In our original implementation we kind of hacked around this for screenshots by passing a magic flag as a URL fragment that the JavaScript redirect looked for as indicator not to redirect to the UI. This time though that redirect was being done by Pywb itself rather than our template customisations. Plus we don’t really want to expose a way of hiding the UI entirely again due to risk of the archive being abused for phishing.

I hoped to setup a second Pywb collection with framed_replay: false and a blank banner, but was thwarted as that can only be specified at the top level. So yes, you guessed it we’re now up to four, instances of Pywb. ¯\_(ツ)_/¯

Problem 5: The PDF workaround that broke

In the original iframe implementation we encountered problems with displaying PDFs in an iframe in some browsers. The developers ended up working around this by embedding PDF.js rather than relying on the browser’s rendering. This broke when switching to Pywb on an isolated domain as the interception was based on a onClick handler injected into the iframe and also the PDF.js viewer can’t load documents from a different origin without special configuration. Fortunately it seems either Pywb does something differently or more likely browser’s now handle PDFs in iframes better so I was able to just disable the whole PDF interception thing.

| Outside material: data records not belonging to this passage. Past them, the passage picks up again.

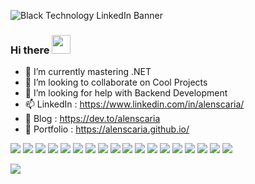 ![Black Technology LinkedIn Banner](https://user-images.githubusercontent.com/63664995/224469636-3a41907a-b07f-488a-9d42-b773f79f71fe.png)


### Hi there <img src="https://raw.githubusercontent.com/MartinHeinz/MartinHeinz/master/wave.gif" width="30px">

<!-- - 🔭 I’m currently working on ... -->
- 🌱 I’m currently mastering .NET 
- 👯 I’m looking to collaborate on Cool Projects
- 🤔 I’m looking for help with Backend Development
- 📫 LinkedIn  : https://www.linkedin.com/in/alenscaria/
- 📝 Blog      : https://dev.to/alenscaria
- 💼 Portfolio : https://alenscaria.github.io/
<!-- - 💬 Ask me about anything -->



<img src="https://img.shields.io/badge/dialogflow-FF9800?style=for-the-badge&logo=dialogflow&logoColor=white" /> <img src="https://img.shields.io/badge/dev.to-0A0A0A?style=for-the-badge&logo=devdotto&logoColor=white" /> <img src="https://img.shields.io/badge/Canva-%2300C4CC.svg?&style=for-the-badge&logo=Canva&logoColor=white" /> <img src="https://img.shields.io/badge/Figma-F24E1E?style=for-the-badge&logo=figma&logoColor=white" /> <img src="https://img.shields.io/badge/Bootstrap-563D7C?style=for-the-badge&logo=bootstrap&logoColor=white" /> <img src="https://img.shields.io/badge/firebase-ffca28?style=for-the-badge&logo=firebase&logoColor=black" /> <!-- <img src="https://img.shields.io/badge/Node.js-339933?style=for-the-badge&logo=nodedotjs&logoColor=white" /> --> <img src="https://img.shields.io/badge/React-20232A?style=for-the-badge&logo=react&logoColor=61DAFB" /> <img src="https://img.shields.io/badge/Visual_Studio_Code-0078D4?style=for-the-badge&logo=visual%20studio%20code&logoColor=white" /> <img src="https://img.shields.io/badge/C-00599C?style=for-the-badge&logo=c&logoColor=white" /> <img src="https://img.shields.io/badge/CSS3-1572B6?style=for-the-badge&logo=css3&logoColor=white" /> <img src="https://img.shields.io/badge/HTML5-E34F26?style=for-the-badge&logo=html5&logoColor=white" /> <img src="https://img.shields.io/badge/Java-ED8B00?style=for-the-badge&logo=java&logoColor=white" /> <img src="https://img.shields.io/badge/JavaScript-323330?style=for-the-badge&logo=javascript&logoColor=F7DF1E" /> 
<img src="https://img.shields.io/badge/LaTeX-47A141?style=for-the-badge&logo=LaTeX&logoColor=white" /> <img src="https://img.shields.io/badge/Linux-FCC624?style=for-the-badge&logo=linux&logoColor=black" /> <img src="https://img.shields.io/badge/GitHub-100000?style=for-the-badge&logo=github&logoColor=white" /> <img src="https://img.shields.io/badge/LinkedIn-0077B5?style=for-the-badge&logo=linkedin&logoColor=white" /> <img src="https://img.shields.io/badge/GIT-E44C30?style=for-the-badge&logo=git&logoColor=white" /> 

<!-- <img src="https://activity-graph.herokuapp.com/graph?username=alenscaria&theme=minimal" /> -->

<!-- <img src="https://github-profile-summary-cards.vercel.app/api/cards/profile-details?username=alenscaria&theme=vue" /> -->

<img src="https://github-readme-stats.vercel.app/api?username=alenscaria" /> 

<!-- <img src="https://github-readme-stats.vercel.app/api/top-langs/?username=alenscaria" /> -->

<!-- <img src="https://github-profile-trophy.vercel.app/?username=alenscaria" /> -->

<!-- <img src="https://github-readme-streak-stats.herokuapp.com/?user=alenscaria" /> -->

<!-- <img src="https://hits.seeyoufarm.com/api/count/incr/badge.svg?url=https%3A%2F%2Fgithub.com%2Falenscaria1212%2Fhit-counter" /> -->
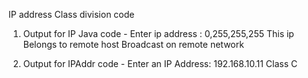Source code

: IP address Class division code

1. Output for IP Java code - 
Enter ip address : 0,255,255,255
This ip Belongs to remote host
Broadcast on remote network

2. Output for IPAddr code - 
Enter an IP Address: 192.168.10.11
Class C
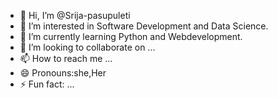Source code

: - 👋 Hi, I’m @Srija-pasupuleti
- 👀 I’m interested in Software Development and Data Science.
- 🌱 I’m currently learning Python and Webdevelopment.
- 💞️ I’m looking to collaborate on ...
- 📫 How to reach me ...
- 😄 Pronouns:she,Her
- ⚡ Fun fact: ...

<!---
Srija-pasupuleti/Srija-pasupuleti is a ✨ special ✨ repository because its `README.md` (this file) appears on your GitHub profile.
You can click the Preview link to take a look at your changes.
--->
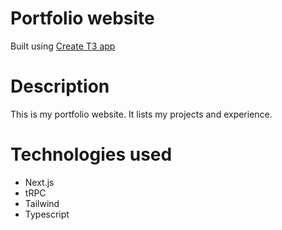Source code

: # Portfolio website

Built using [Create T3 app](https://create.t3.gg/en/introduction)

# Description

This is my portfolio website. It lists my projects and experience.

# Technologies used

- Next.js
- tRPC
- Tailwind
- Typescript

Funnily enough we do still use PDF.js for generating thumbnails though. Chromium’s PDF viewer doesn’t work in headless mode. While it probably would be more efficient to use some native PDF viewer just using PDF.js let’s us reuse the same thumbnail generation logic and also piggy back on the browser’s security sandbox.

Problem 6: Reusing OpenWayback’s manhattan graph

I discovered to my surprise that Trove’s visualisation of captures over time was actually using OpenWayback’s server-side manhattan graph renderer. There’s no exact equivalent of this in Pywb and I don’t want to keep a running instance OpenWayback for that alone. Fortunately the graph renderering code is standalone and could be incorporated directly into Trove-Web.